Photo: the Clark Dome | Raymond Dake Photography
By Kevin Schindler
In the opening scene of the 1963 epic comedy film, It’s a Mad, Mad, Mad, Mad World, Jimmy Durante’s character, Smiler Grogan, shares the secret of a fortune buried under a “Big W” before (literally) kicking the bucket. Following a madcap pursuit across California, everyday people turned treasure hunters find that the Big W is a quartet of leaning palm trees growing in a w-shaped pattern. The scene was shot in Rancho Palos Verdes, where the real-life trees have long since died. But, like the mythological hunter Orion, who after his death was elevated to the heavens and survives in the form of a constellation, a Big W of stars punctuates the night sky as part of a constellation that boasts a variety of astronomical treasures. Among these stars, nebulae, and remnants of cataclysmic explosions is the Owl Cluster, a distinct collection of stars popular among sky watchers for its elegance and stark beauty.
The Owl Cluster is officially recognized in astronomical circles by its catalog number, NGC 457. This means it’s the 457th entry in the New General Catalog, a register of some 7,800 “deep sky” objects—astronomical bodies, other than individual stars, outside of our solar system and including galaxies, nebulae, star clusters, and the like.
NGC 457 is located beneath the Big W of stars that dominates the constellation Cassiopeia, the queen of Ethiopia. British astronomer William Herschel first detected it in 1787, six years after his more famous discovery of the planet Uranus. Located 7,900 light years from our solar system, it is an open star cluster that formed about 21 million years ago, when camels ran wild across the western portion of modern-day Arizona (long after these animals left the area, explorer Edward Beale brought their descendants back during his 1857 construction of a wagon road that passed through Flagstaff).
NGC 457 is an open, or galactic, star cluster, a group of hundreds to thousands of physically related stars located in the spiral arms of galaxies like our Milky Way. The stars are relatively young and sometimes still surrounded by gas and dust left over from their formation. They developed together during a burst of star formation but over time will gradually disperse. Astronomers have identified more than 1,100 such clusters in the Milky Way, though this is likely just a fraction of the total that number that exists.
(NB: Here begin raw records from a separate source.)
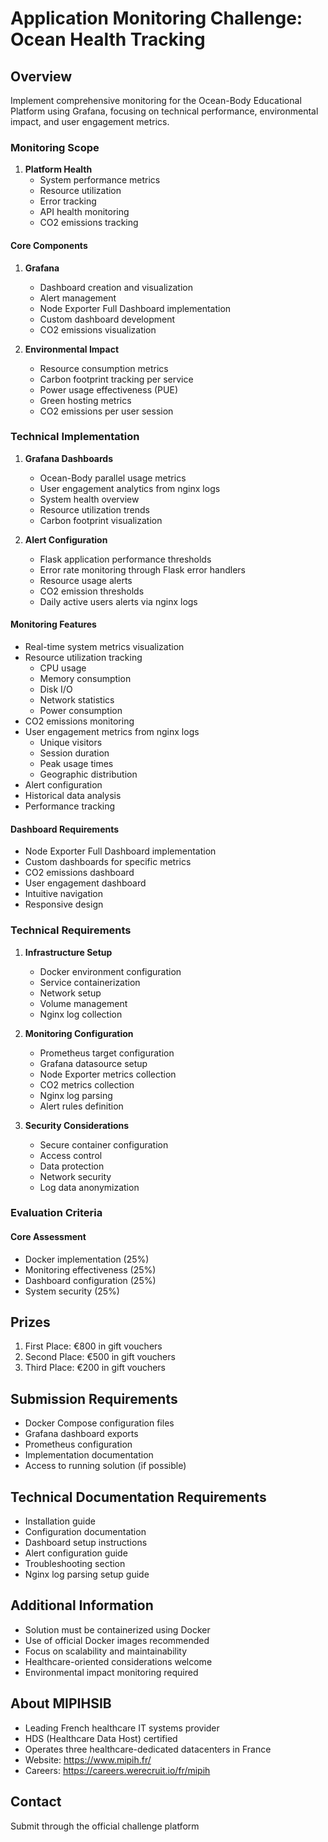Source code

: # Application Monitoring Challenge: Ocean Health Tracking

## Overview
Implement comprehensive monitoring for the Ocean-Body Educational Platform using Grafana, focusing on technical performance, environmental impact, and user engagement metrics.

### Monitoring Scope

1. **Platform Health**
   - System performance metrics
   - Resource utilization 
   - Error tracking
   - API health monitoring
   - CO2 emissions tracking

#### Core Components
1. **Grafana**
   - Dashboard creation and visualization
   - Alert management
   - Node Exporter Full Dashboard implementation
   - Custom dashboard development
   - CO2 emissions visualization

3. **Environmental Impact**
   - Resource consumption metrics
   - Carbon footprint tracking per service
   - Power usage effectiveness (PUE)
   - Green hosting metrics
   - CO2 emissions per user session

### Technical Implementation

1. **Grafana Dashboards**
   - Ocean-Body parallel usage metrics
   - User engagement analytics from nginx logs
   - System health overview
   - Resource utilization trends
   - Carbon footprint visualization

2. **Alert Configuration**
   - Flask application performance thresholds
   - Error rate monitoring through Flask error handlers
   - Resource usage alerts
   - CO2 emission thresholds
   - Daily active users alerts via nginx logs

#### Monitoring Features
- Real-time system metrics visualization
- Resource utilization tracking
  - CPU usage
  - Memory consumption
  - Disk I/O
  - Network statistics
  - Power consumption
- CO2 emissions monitoring
- User engagement metrics from nginx logs
  - Unique visitors
  - Session duration
  - Peak usage times
  - Geographic distribution
- Alert configuration
- Historical data analysis
- Performance tracking

#### Dashboard Requirements
- Node Exporter Full Dashboard implementation
- Custom dashboards for specific metrics
- CO2 emissions dashboard
- User engagement dashboard
- Intuitive navigation
- Responsive design

### Technical Requirements
1. **Infrastructure Setup**
   - Docker environment configuration
   - Service containerization
   - Network setup
   - Volume management
   - Nginx log collection

2. **Monitoring Configuration**
   - Prometheus target configuration
   - Grafana datasource setup
   - Node Exporter metrics collection
   - CO2 metrics collection
   - Nginx log parsing
   - Alert rules definition

3. **Security Considerations**
   - Secure container configuration
   - Access control
   - Data protection
   - Network security
   - Log data anonymization

### Evaluation Criteria

#### Core Assessment
- Docker implementation (25%)
- Monitoring effectiveness (25%)
- Dashboard configuration (25%)
- System security (25%)

## Prizes
1. First Place: €800 in gift vouchers
2. Second Place: €500 in gift vouchers
3. Third Place: €200 in gift vouchers

## Submission Requirements
- Docker Compose configuration files
- Grafana dashboard exports
- Prometheus configuration
- Implementation documentation
- Access to running solution (if possible)

## Technical Documentation Requirements
- Installation guide
- Configuration documentation
- Dashboard setup instructions
- Alert configuration guide
- Troubleshooting section
- Nginx log parsing setup guide

## Additional Information
- Solution must be containerized using Docker
- Use of official Docker images recommended
- Focus on scalability and maintainability
- Healthcare-oriented considerations welcome
- Environmental impact monitoring required

## About MIPIHSIB
- Leading French healthcare IT systems provider
- HDS (Healthcare Data Host) certified
- Operates three healthcare-dedicated datacenters in France
- Website: https://www.mipih.fr/
- Careers: https://careers.werecruit.io/fr/mipih

## Contact
Submit through the official challenge platform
Open clusters are different than another type of star cluster—globulars—in a number of ways. Opens are much younger (less than 10 billion years old; globulars are more than 11 billion years old), have far fewer stars (hundreds to thousands, rather than tens to hundreds of thousands), and are located in spiral arms emanating from the central bulge of galaxies (globulars tend to live in a spherical halo that spreads beyond the periphery of the central regions).
NGC 457 is not quite visible to the unaided eye, but is quite striking through binoculars or a small telescope. It is highlighted by two bright foreground stars—stars that are not actually part of the cluster, but lie in the line of sight between Earth and the cluster.
The distinct arrangement of this pair, along with the fainter cluster stars, forms a pattern that some people think looks like an owl with its wings outstretched—thus the name Owl Cluster. The pattern has also given rise to other nicknames, including the Kachina Doll Cluster, ET Cluster (as in ET, the movie character), the Dragonfly Cluster, and the Skiing Cluster. No matter what we call it, this collection of stars is a visual and scientific treasure in Cassiopeia and worth exploring.